Monks were shot and killed in Rangoon. Crackdown troops have been called into the capital from the provinces. As the Blues song says, “You’ve only got your life to lose.”

Burma is a collection of many small nations with diverse histories, languages, cultures and aspirations. It is difficult if not impossible to say how a consensus would emerge in the event the military leaves the scene. General Aung San showed a way toward a solution. So it is possible. As for Yugoslavia or Iraq, the analogies may not hold. Analogies work better in science and literature than in politics where the dropped glass always breaks in a new and novel pile of debris. From this distance, it appears the military has managed to unite these diverse groups in a common cause.

They say hardboiled comes down to a tough perspective on life but there out of the howling silence in dark back streets some good can be found. There is a crack of light and if you follow it, then you might just keep your life and one or two small dreams. Noir is a locked room with no way out. No matter how hard you try, there is no hope, no chance of getting out, and no helping hand offered will mean a damn thing.

The Burmese are in the middle of a large crime fiction story. There will be more than one broken heart, more than a few monks clubbed or shot, and more than hurt and tragedy than any one story can ever tell.

In the streets of Rangoon and dozens of small towns in Burma, monks, students, shopkeepers, and the mass of people have hard choices in the few days. Do you bolt the door and hide under the bed; or do you take to the streets? What would you do? Unless you’ve spent time in Burma, you can’t really understand how desperate it is for most people. We are talking about lack of electricity, fuel, and food. This is about basic necessities to live. Climb up the hilltop and look down and see nothing but hunger, repression, and hopelessness.
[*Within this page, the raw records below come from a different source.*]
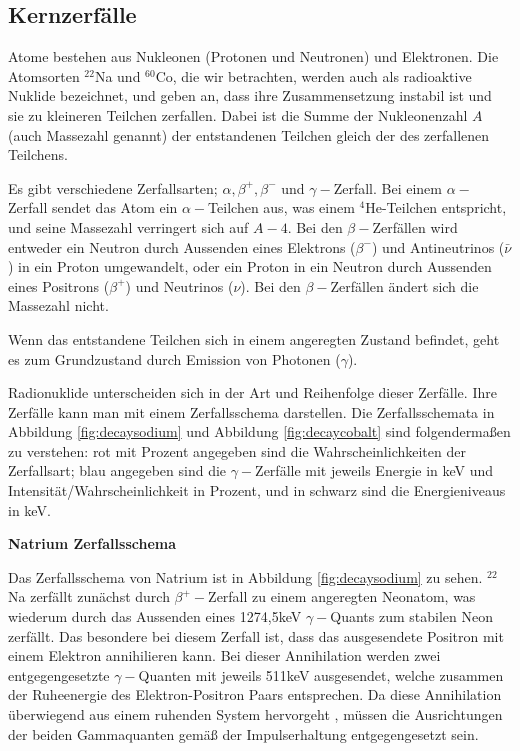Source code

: \documentclass[%
aps,
onecolumn,
11pt,
tightenlines,
nofootinbib,
superscriptaddress,
floatfix,
prd,
]{revtex4-2}
\begin{document}
\subsection{Kernzerfälle}
\label{sec:Kernzerfälle}
Atome bestehen aus Nukleonen (Protonen und Neutronen) und Elektronen. Die Atomsorten $^{22}$Na und $^{60}$Co, die wir betrachten, werden auch als radioaktive Nuklide bezeichnet, und geben an, dass ihre Zusammensetzung instabil ist und sie zu kleineren Teilchen zerfallen. Dabei ist die Summe der Nukleonenzahl $A$ (auch Massezahl genannt) der entstandenen Teilchen gleich der des zerfallenen Teilchens. \par
Es gibt verschiedene Zerfallsarten; $\alpha, \beta^+, \beta^-$ und $\gamma-$Zerfall. Bei einem $\alpha-$Zerfall sendet das Atom ein $\alpha-$Teilchen aus, was einem $^4$He-Teilchen entspricht, und seine Massezahl verringert sich auf $A - 4$. Bei den $\beta-$Zerfällen wird entweder ein Neutron durch Aussenden eines Elektrons ($\beta^-$) und Antineutrinos ($\bar \nu$) in ein Proton umgewandelt, oder ein Proton in ein Neutron durch Aussenden eines Positrons ($\beta^+$) und Neutrinos ($\nu$). Bei den $\beta-$Zerfällen ändert sich die Massezahl nicht. \par
Wenn das entstandene Teilchen sich in einem angeregten Zustand befindet, geht es zum Grundzustand durch Emission von Photonen ($\gamma$). \par
Radionuklide unterscheiden sich in der Art und Reihenfolge dieser Zerfälle. Ihre Zerfälle kann man mit einem Zerfallsschema darstellen. Die Zerfallsschemata in Abbildung \ref{fig:decaysodium} und Abbildung \ref{fig:decaycobalt} sind folgendermaßen zu verstehen: rot mit Prozent angegeben sind die Wahrscheinlichkeiten der Zerfallsart; blau angegeben sind die $\gamma-$Zerfälle mit jeweils Energie in keV und Intensität/Wahrscheinlichkeit in Prozent, und in schwarz sind die Energieniveaus in keV. \vspace{15pt}\par
\textbf{Natrium Zerfallsschema} \par
Das Zerfallsschema von Natrium ist in Abbildung \ref{fig:decaysodium} zu sehen. $^{22}$Na zerfällt zunächst durch $\beta^+ -$Zerfall zu einem angeregten Neonatom, was wiederum durch das Aussenden eines 1274,5keV $\gamma-$Quants zum stabilen Neon zerfällt. Das besondere bei diesem Zerfall ist, dass das ausgesendete Positron mit einem Elektron annihilieren kann. Bei dieser Annihilation werden zwei entgegengesetzte $\gamma-$Quanten mit jeweils 511keV ausgesendet, welche zusammen der Ruheenergie des Elektron-Positron Paars entsprechen. Da diese Annihilation überwiegend aus einem ruhenden System hervorgeht \cite{manual1}, müssen die Ausrichtungen der beiden Gammaquanten gemäß der Impulserhaltung entgegengesetzt sein. \par
\end{document}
Would you stay under the bed or take to the streets?

The world is waiting to find out whether the horror of repression is only the first act of a hardboiled drama or the third act of a noir drama with the curtain falling hard. It’s the difference between getting knocked down and getting up from the floor and finding a way out. That’s hardboiled. But sometimes when a man is knocked down, he stays down. He’s finished. That's noir. When a noir ending happens to an entire country, that scales crime and tragedy beyond what most of us can comprehend.

My only regret is that I’m not in Rangoon.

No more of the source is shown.